Stored records ->
========================
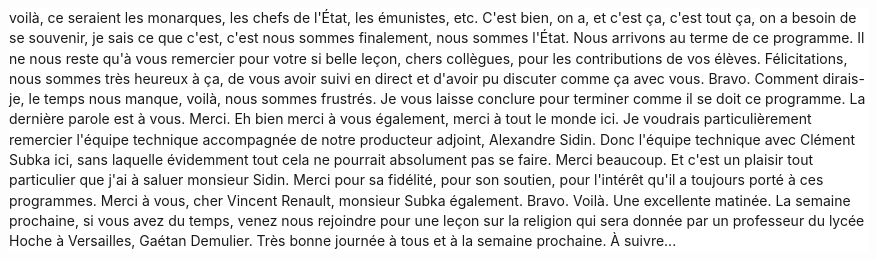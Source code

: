 voilà, ce seraient les monarques, les chefs de l'État, les émunistes, etc. C'est bien, on a, et c'est ça, c'est tout ça, on a besoin de se souvenir, je sais ce que c'est, c'est nous sommes finalement, nous sommes l'État. Nous arrivons au terme de ce programme. Il ne nous reste qu'à vous remercier pour votre si belle leçon, chers collègues, pour les contributions de vos élèves. Félicitations, nous sommes très heureux à ça, de vous avoir suivi en direct et d'avoir pu discuter comme ça avec vous. Bravo. Comment dirais-je, le temps nous manque, voilà, nous sommes frustrés. Je vous laisse conclure pour terminer comme il se doit ce programme. La dernière parole est à vous. Merci. Eh bien merci à vous également, merci à tout le monde ici. Je voudrais particulièrement remercier l'équipe technique accompagnée de notre producteur adjoint, Alexandre Sidin. Donc l'équipe technique avec Clément Subka ici, sans laquelle évidemment tout cela ne pourrait absolument pas se faire. Merci beaucoup. Et c'est un plaisir tout particulier que j'ai à saluer monsieur Sidin. Merci pour sa fidélité, pour son soutien, pour l'intérêt qu'il a toujours porté à ces programmes. Merci à vous, cher Vincent Renault, monsieur Subka également. Bravo. Voilà. Une excellente matinée. La semaine prochaine, si vous avez du temps, venez nous rejoindre pour une leçon sur la religion qui sera donnée par un professeur du lycée Hoche à Versailles, Gaétan Demulier. Très bonne journée à tous et à la semaine prochaine. À suivre...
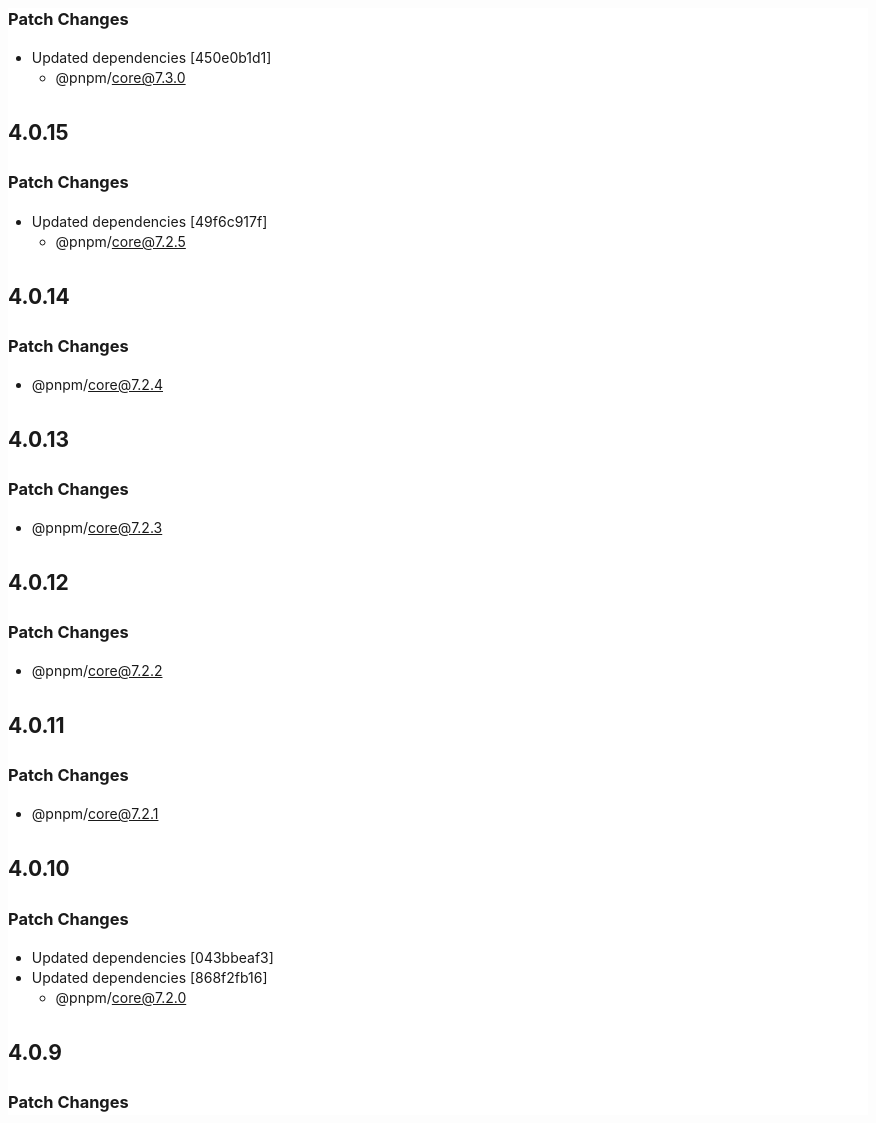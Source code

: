 ### Patch Changes

- Updated dependencies [450e0b1d1]
  - @pnpm/core@7.3.0

## 4.0.15

### Patch Changes

- Updated dependencies [49f6c917f]
  - @pnpm/core@7.2.5

## 4.0.14

### Patch Changes

- @pnpm/core@7.2.4

## 4.0.13

### Patch Changes

- @pnpm/core@7.2.3

## 4.0.12

### Patch Changes

- @pnpm/core@7.2.2

## 4.0.11

### Patch Changes

- @pnpm/core@7.2.1

## 4.0.10

### Patch Changes

- Updated dependencies [043bbeaf3]
- Updated dependencies [868f2fb16]
  - @pnpm/core@7.2.0

## 4.0.9

### Patch Changes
========================
Work task -> Number of lines above that include "pnpm": state it and nothing else.

Problem solution -> 7